Ibunya Arya yang sedang meneguk minumannya, seketika menutup mulutnya rapat-rapat, dan menelannya secepat mungkin agar tak menyembur keponakannya itu. Sherla pun ikut terkejut melihat reaksi bibinya yang sangat berlebihan, cepat-cepat ia bangkit dari kursi sembari mengusap pundak bibinya.

"Tante kenapa? Apa Tante sakit?" Sherla bertanya, terlihat wajah dan nadanya sangat polos seakan tak tahu apa-apa.

"Kamu ini, ya, mengejutkan Tante saja. Mana mungkin Arya berpelukan dengan gadis lain sedangkan ia tak mengatakan apapun pada Tante."

"Tapi aku tak bohong, Tante. Jelas-jelas aroma yang keluar dari tubuhnya itu bukan parfum laki-laki. Yah, sudahlah, tak perlu dibahas lagi daripada Tante terkejut lagi. Aku sendiri yang tak nyaman nantinya."

Ketika Sherla melanjutkan makan malamnya kembali, suasana di antara mereka cukup tenang, hanya ada suara mesin pendingin ruangan serta siaran televisi yang terletak di pojok ruangan. Beberapa menit kemudian ayahnya Arya datang dan merasakan aura mencekam ketika melihat ruang makan sangat sunyi walau ada 2 orang di sana.

***

Dengan kemampuannya sangat handal dalam menjalankan sepeda motor, Arya hanya membutuhkan 7 menit saja untuk sampai ke tempat latihannya. Seperti biasa, Arya dan Karesso selalu latihan di stadion pribadi yang hanya bisa digunakan oleh Karesso sendiri. Stadion terletak di tengah kota dan satu-satunya stadion basket di kota itu. Namun bukan sebagai titik tumpu kalau semua pertandingan selalu di laksanakan di sana.

Arya sudah berulang kali mengikuti berbagai turnamen di kotanya. Terkadang tempat turnamen basket juga diselenggarakan di universitas tertentu, namun sejauh ini Universitas Garuda lah yang paling diminati mengingat tim basket di kampus itu sudah terpandang di kalangan orang-orang yang cinta dengan basket.

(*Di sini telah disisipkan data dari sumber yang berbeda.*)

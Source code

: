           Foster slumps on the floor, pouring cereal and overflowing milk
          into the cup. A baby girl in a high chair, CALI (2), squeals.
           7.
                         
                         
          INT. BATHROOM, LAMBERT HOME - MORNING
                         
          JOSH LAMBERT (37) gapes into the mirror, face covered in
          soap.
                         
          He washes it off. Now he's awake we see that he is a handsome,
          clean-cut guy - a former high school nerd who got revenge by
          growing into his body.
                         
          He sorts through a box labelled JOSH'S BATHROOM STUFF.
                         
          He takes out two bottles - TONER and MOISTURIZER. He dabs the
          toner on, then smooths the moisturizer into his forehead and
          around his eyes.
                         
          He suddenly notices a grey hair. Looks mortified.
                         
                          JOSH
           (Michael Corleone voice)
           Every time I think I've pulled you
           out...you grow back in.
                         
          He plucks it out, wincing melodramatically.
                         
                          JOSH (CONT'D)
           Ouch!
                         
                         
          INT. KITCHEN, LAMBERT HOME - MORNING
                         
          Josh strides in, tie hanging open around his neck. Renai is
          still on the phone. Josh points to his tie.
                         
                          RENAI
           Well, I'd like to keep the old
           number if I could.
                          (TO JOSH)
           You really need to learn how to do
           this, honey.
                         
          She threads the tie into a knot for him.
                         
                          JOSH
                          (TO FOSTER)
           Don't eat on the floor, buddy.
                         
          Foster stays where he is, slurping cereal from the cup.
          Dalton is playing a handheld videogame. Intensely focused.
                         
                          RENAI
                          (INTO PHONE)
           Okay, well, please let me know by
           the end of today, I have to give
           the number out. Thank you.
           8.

Berlarian kecil di lorong, Arya sama sekali tak bertemu dengan satu orang pun dari pintu depan. Firasatnya mengatakan jika mereka sudah berlatih terlebih dulu tanpa menunggu kedatangannya. Yah, siapa juga di antara mau menunggu orang baru sekaligus pemain cadangan datang terlambat setelah sekian lama tak latihan? Bahkan nampaknya Denny sekalipun tak menganggap Arya sebagai junior kesayangannya.

Setelah menelusuri berbagai lorong, Arya bisa mendengar suara dentuman bola basket yang didorong ke arah lantai. Sudah cukup lama ia tak mendengar suara bola itu selama dirinya berdiri di lorong stadion. Arya tersenyum kecil dan merasa berdebar, kemudian mempercepat langkahnya sembari membopong tas ransel di punggungnya. Hanya saja ketika sampai di ujung lorong, ada sesuatu yang memaksa Arya harus berhenti, mungkin lebih tepatnya memperlambat langkahnya.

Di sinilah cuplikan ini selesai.